Modern weapons consist of nuclear warheads on ballistic missiles. Each missile carries several warheads and scatters them so that much more damage is done than would be by a single bomb with the same gross firepower.

Nuclear winter

Experienced climatologists describe how 100 medium-powered 16 kt bombs (about 1% of the world’s nuclear warheads) detonated over cities would loft 5 million tons of Black Carbon particles into the upper atmosphere. Global productivity, especially food supplies, would be disrupted to a historically unmatched degree. Larger exchanges could starve billions to death. This would add to the impending crisis of anthropogenic climate warming.  

How nuclear bombs could be used in Ukraine

‘Nuclear deterrence’ posits that faced with overwhelming destruction, nuclear armed states would avoid ‘mutually assured destruction’ (MAD) by never fighting each other with nuclear weapons. However, their modernisation programmes (which include the developments of advanced warning systems; defence shields; bigger, faster and more accurate missiles; drones; Artificial Intelligence and ‘Big Data’ – none  of which can be foolproof) and applying them to the waging of a limited nuclear war in which a few low-yield weapons (1 to 10 kt) are used against invading armies rather than populations, the nuclear armed states are looking to circumvent the various arms-reduction treaties they have ratified. This is a form of bluff which carries an unacceptably high risk of retaliation which most analysts predict would escalate to a full-blown nuclear exchange.
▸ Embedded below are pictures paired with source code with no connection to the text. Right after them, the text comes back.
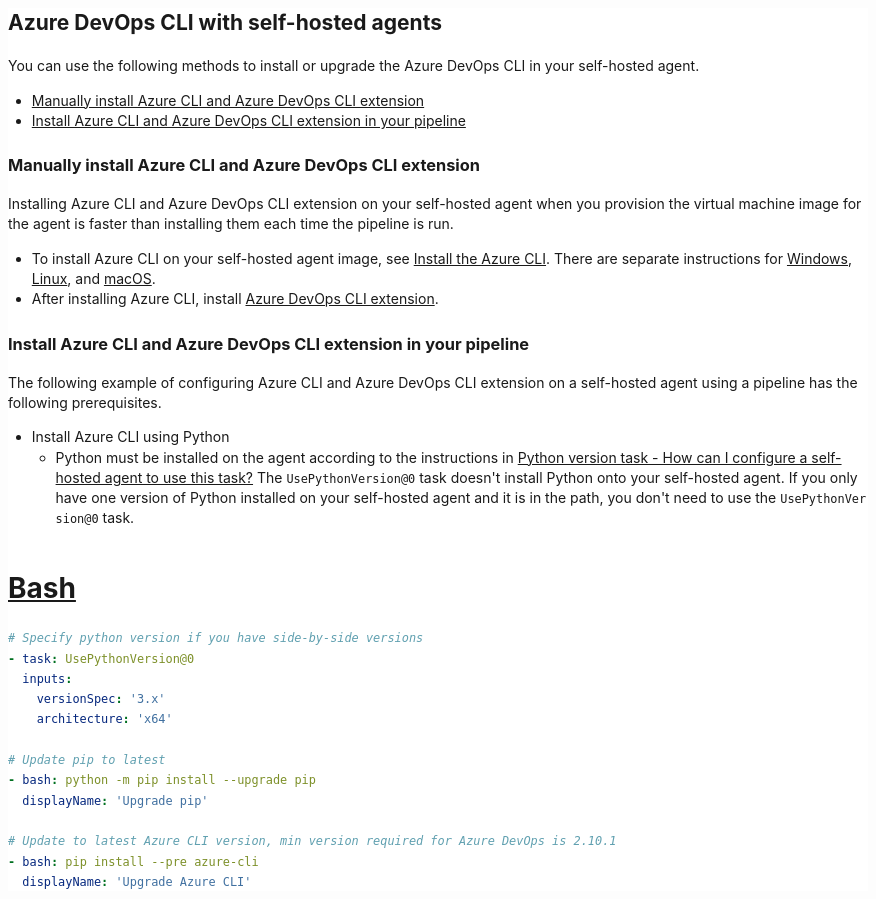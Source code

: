 
## Azure DevOps CLI with self-hosted agents

You can use the following methods to install or upgrade the Azure DevOps CLI in your self-hosted agent.

* [Manually install Azure CLI and Azure DevOps CLI extension](#manually-install-azure-cli-and-azure-devops-cli-extension)
* [Install Azure CLI and Azure DevOps CLI extension in your pipeline](#install-azure-cli-and-azure-devops-cli-extension-in-your-pipeline)

### Manually install Azure CLI and Azure DevOps CLI extension

Installing Azure CLI and Azure DevOps CLI extension on your self-hosted agent when you provision the virtual machine image for the agent is faster than installing them each time the pipeline is run. 

* To install Azure CLI on your self-hosted agent image, see [Install the Azure CLI](/cli/azure/install-azure-cli). There are separate instructions for [Windows](/cli/azure/install-azure-cli-windows), [Linux](/cli/azure/install-azure-cli-linux), and [macOS](/cli/azure/install-azure-cli-macos).
* After installing Azure CLI, install [Azure DevOps CLI extension](index.md).

### Install Azure CLI and Azure DevOps CLI extension in your pipeline

The following example of configuring Azure CLI and Azure DevOps CLI extension on a self-hosted agent using a pipeline has the following prerequisites.

* Install Azure CLI using Python
  * Python must be installed on the agent according to the instructions in [Python version task - How can I configure a self-hosted agent to use this task?](/azure/devops/pipelines/tasks/reference/use-python-version-v0#how-can-i-configure-a-self-hosted-agent-to-use-this-task) The `UsePythonVersion@0` task doesn't install Python onto your self-hosted agent. If you only have one version of Python installed on your self-hosted agent and it is in the path, you don't need to use the `UsePythonVersion@0` task.

# [Bash](#tab/bash)

  ```yml
  # Specify python version if you have side-by-side versions
  - task: UsePythonVersion@0
    inputs:
      versionSpec: '3.x'
      architecture: 'x64'
  
  # Update pip to latest
  - bash: python -m pip install --upgrade pip
    displayName: 'Upgrade pip'
  
  # Update to latest Azure CLI version, min version required for Azure DevOps is 2.10.1
  - bash: pip install --pre azure-cli
    displayName: 'Upgrade Azure CLI'
  ```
Threats to use nuclear weapons against Ukraine were made some months ago and outbuildings at a Ukrainian NPP were hit by conventional rocket fire – a form of ‘dirty nuclear war’ as a direct hit would cause an environmental radiation disaster. The longer the action in Ukraine lasts and the more frustrated Russian leaders become, the more the threat of ‘limited war’ increases, as would the possibility of miscalculation, mistake or ‘rogue’ nuclear detonation. 

Can we get rid of nuclear weapons?

Apart from historical bilateral treaties for arms control, the Ukrainian experience shows the folly of the politics of nuclear weapons. Also, it cannot now be said that ‘no-one would attack an NPP’. Nevertheless, the Treaty on the Prohibition of Nuclear Weapons offers the best way forward but requires complete changes of hearts and minds. This can only be achieved by cease-fires and continuing diplomacy, backed-up by relief of suffering. The chances of success would benefit from tackling the consequences of global economic inequities, much of which is a legacy of colonialism and unbridled greed, corruption and financial chicanery associated with Free Market capitalism. Meanwhile, the anthropogenic climate crisis is looming ever larger, yet has been forgotten by many world citizens. IPPNW, Medact and allied organisations are well placed to reverse this collective amnesia and the global economic inequities – in accord with our mission for health and peace.